Diminuer le coût de son crédit immobilier

Renégocier les conditions de remboursement de son prêt immobilier permet de réduire le coût du financement, notamment lorsque l’emprunteur réussi à négocier le taux d’intérêt du crédit à la baisse. Cependant, certaines banques vont chercher à compenser cette perte en augmentant certains frais annexes comme l’assurance emprunteur ou sur des frais de dossier ou de gestion. C’est pourquoi l’emprunteur doit être particulièrement vigilant vis-à-vis des frais qu’il paye en plus des mensualités de son crédit immobilier. Toutefois, cette situation ne concerne pas tous les organismes de crédit. Certains vont même inviter des emprunteurs à une renégociation afin de proposer d’autres produits bancaires comme par exemple une assurance ou de l’épargne.

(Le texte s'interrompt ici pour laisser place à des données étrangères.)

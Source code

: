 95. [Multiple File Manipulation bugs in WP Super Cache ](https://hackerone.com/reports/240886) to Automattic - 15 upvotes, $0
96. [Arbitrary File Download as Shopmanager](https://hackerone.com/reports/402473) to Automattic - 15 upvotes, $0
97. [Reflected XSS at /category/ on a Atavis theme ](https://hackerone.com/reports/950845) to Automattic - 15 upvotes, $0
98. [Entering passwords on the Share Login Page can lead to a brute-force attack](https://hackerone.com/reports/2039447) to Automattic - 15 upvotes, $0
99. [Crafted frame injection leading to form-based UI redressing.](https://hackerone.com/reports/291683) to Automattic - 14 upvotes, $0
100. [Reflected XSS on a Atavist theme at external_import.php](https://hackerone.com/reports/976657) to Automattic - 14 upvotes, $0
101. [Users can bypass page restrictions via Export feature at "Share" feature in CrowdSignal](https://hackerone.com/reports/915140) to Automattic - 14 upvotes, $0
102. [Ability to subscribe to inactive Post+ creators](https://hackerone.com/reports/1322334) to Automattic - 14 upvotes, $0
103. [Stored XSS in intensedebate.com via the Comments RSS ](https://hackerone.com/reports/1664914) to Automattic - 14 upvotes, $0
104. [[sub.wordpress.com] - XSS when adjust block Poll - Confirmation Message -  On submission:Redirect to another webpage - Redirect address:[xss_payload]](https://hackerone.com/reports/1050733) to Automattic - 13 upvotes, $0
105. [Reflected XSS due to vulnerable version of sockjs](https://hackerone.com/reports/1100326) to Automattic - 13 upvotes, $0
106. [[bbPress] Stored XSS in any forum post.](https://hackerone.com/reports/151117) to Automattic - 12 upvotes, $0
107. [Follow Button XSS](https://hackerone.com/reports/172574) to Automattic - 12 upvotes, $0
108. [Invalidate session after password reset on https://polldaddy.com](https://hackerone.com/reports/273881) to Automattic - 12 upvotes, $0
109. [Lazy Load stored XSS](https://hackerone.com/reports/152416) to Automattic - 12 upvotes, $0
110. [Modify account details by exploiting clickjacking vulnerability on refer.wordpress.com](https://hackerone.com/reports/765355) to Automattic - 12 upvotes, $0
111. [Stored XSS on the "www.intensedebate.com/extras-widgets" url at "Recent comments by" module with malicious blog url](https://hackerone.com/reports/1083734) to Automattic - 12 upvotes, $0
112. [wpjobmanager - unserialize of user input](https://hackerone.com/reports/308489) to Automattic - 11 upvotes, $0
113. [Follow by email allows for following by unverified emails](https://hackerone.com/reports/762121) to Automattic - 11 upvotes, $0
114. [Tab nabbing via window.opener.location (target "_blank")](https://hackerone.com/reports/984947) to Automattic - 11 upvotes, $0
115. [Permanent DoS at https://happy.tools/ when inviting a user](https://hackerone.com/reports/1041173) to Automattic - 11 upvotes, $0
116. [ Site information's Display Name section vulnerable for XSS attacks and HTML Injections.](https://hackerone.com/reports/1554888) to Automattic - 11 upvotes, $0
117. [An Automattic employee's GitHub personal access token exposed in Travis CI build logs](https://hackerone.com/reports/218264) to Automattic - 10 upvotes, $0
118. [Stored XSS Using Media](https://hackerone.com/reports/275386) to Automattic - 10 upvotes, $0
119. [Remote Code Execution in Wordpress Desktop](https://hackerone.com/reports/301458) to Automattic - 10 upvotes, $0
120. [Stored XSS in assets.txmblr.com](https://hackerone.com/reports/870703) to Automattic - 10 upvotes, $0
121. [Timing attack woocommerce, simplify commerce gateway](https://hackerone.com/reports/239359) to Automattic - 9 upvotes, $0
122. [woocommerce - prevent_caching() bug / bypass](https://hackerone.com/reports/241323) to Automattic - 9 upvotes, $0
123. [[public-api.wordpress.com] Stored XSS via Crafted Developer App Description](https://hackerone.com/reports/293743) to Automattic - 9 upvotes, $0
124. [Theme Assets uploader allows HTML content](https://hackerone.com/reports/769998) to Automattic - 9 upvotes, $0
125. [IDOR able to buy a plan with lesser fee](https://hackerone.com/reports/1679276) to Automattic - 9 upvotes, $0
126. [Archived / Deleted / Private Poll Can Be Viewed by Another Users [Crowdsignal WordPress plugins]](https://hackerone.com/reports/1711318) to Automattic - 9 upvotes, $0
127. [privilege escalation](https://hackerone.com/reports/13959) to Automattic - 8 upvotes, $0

Des solutions en cas d’augmentation des frais

Dans le cas où la banque a bel est bien augmenté certains de ses frais annexes, l’emprunteur possède le droit de chercher une offre concurrente possédant plus d’avantages que son offre actuelle. Plus précisément, le coût de financement peut être moins élevé chez un concurrent pratiquant un taux d’intérêt moins élevé pour ses crédits immobilier et peu de frais annexes. De ce fait, il est également possible que la banque actuelle de l’emprunteur s’aligne sur les tarifs de l’offre concurrente afin de ne pas perdre son client et les produits qui lui sont rattachés. Toutefois, cette manœuvre n’est réalisable que dans le cas où l’emprunteur trouve une offre concurrente plus intéressante. Dans le cas contraire, ce dernier peut avoir recours à une opération de regroupement de crédits afin de revoir ses conditions de remboursement. Avec cette opération, l’emprunteur aura l’occasion de bénéficier d’un nouveau taux d’intérêt pour son crédit immobilier tout en adaptant les conditions de remboursement à ses capacités réelles. Ainsi, l’emprunteur peut réduire sa mensualité et éventuellement le coût de son financement, en contrepartie d’un allongement de la durée de remboursement.